> Data for analysis
----
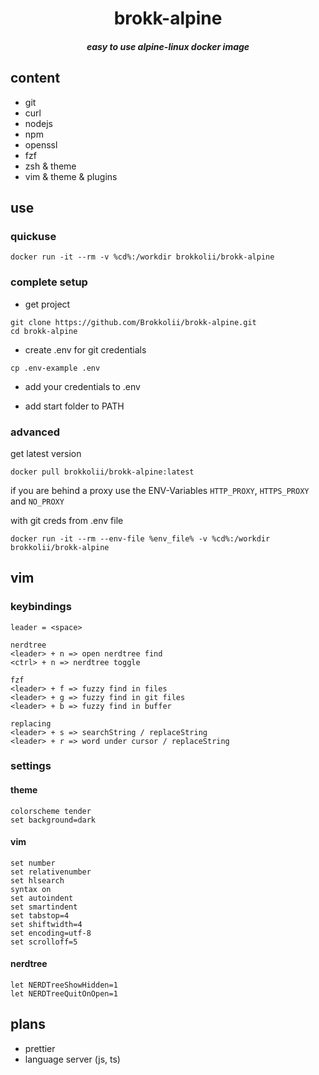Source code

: <div align="center">
  <h1>brokk-alpine</h1>
  <h5>easy to use alpine-linux docker image</h5>
</div>

## content
- git
- curl
- nodejs
- npm
- openssl
- fzf
- zsh & theme
- vim & theme & plugins

## use
### quickuse
```
docker run -it --rm -v %cd%:/workdir brokkolii/brokk-alpine
```

### complete setup
- get project
```
git clone https://github.com/Brokkolii/brokk-alpine.git
cd brokk-alpine
```
- create .env for git credentials
```
cp .env-example .env
```
- add your credentials to .env

- add start folder to PATH

### advanced
get latest version
```
docker pull brokkolii/brokk-alpine:latest
```

if you are behind a proxy use the ENV-Variables `HTTP_PROXY`, `HTTPS_PROXY` and `NO_PROXY`

with git creds from .env file
```
docker run -it --rm --env-file %env_file% -v %cd%:/workdir brokkolii/brokk-alpine
```

## vim
### keybindings
```
leader = <space>

nerdtree
<leader> + n => open nerdtree find
<ctrl> + n => nerdtree toggle

fzf
<leader> + f => fuzzy find in files
<leader> + g => fuzzy find in git files
<leader> + b => fuzzy find in buffer

replacing
<leader> + s => searchString / replaceString
<leader> + r => word under cursor / replaceString
```

### settings

#### theme
```
colorscheme tender
set background=dark
```

#### vim
```
set number
set relativenumber
set hlsearch
syntax on
set autoindent
set smartindent
set tabstop=4
set shiftwidth=4
set encoding=utf-8
set scrolloff=5
```

#### nerdtree
```
let NERDTreeShowHidden=1
let NERDTreeQuitOnOpen=1
```

## plans
- prettier
- language server (js, ts)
----
> Exercise
Give back all the material exactly, with no pictures.

> Answer below
Source code

: <div align="center">
  <h1>brokk-alpine</h1>
  <h5>easy to use alpine-linux docker image</h5>
</div>

## content
- git
- curl
- nodejs
- npm
- openssl
- fzf
- zsh & theme
- vim & theme & plugins

## use
### quickuse
```
docker run -it --rm -v %cd%:/workdir brokkolii/brokk-alpine
```

### complete setup
- get project
```
git clone https://github.com/Brokkolii/brokk-alpine.git
cd brokk-alpine
```
- create .env for git credentials
```
cp .env-example .env
```
- add your credentials to .env

- add start folder to PATH

### advanced
get latest version
```
docker pull brokkolii/brokk-alpine:latest
```

if you are behind a proxy use the ENV-Variables `HTTP_PROXY`, `HTTPS_PROXY` and `NO_PROXY`

with git creds from .env file
```
docker run -it --rm --env-file %env_file% -v %cd%:/workdir brokkolii/brokk-alpine
```

## vim
### keybindings
```
leader = <space>

nerdtree
<leader> + n => open nerdtree find
<ctrl> + n => nerdtree toggle

fzf
<leader> + f => fuzzy find in files
<leader> + g => fuzzy find in git files
<leader> + b => fuzzy find in buffer

replacing
<leader> + s => searchString / replaceString
<leader> + r => word under cursor / replaceString
```

### settings

#### theme
```
colorscheme tender
set background=dark
```

#### vim
```
set number
set relativenumber
set hlsearch
syntax on
set autoindent
set smartindent
set tabstop=4
set shiftwidth=4
set encoding=utf-8
set scrolloff=5
```

#### nerdtree
```
let NERDTreeShowHidden=1
let NERDTreeQuitOnOpen=1
```

## plans
- prettier
- language server (js, ts)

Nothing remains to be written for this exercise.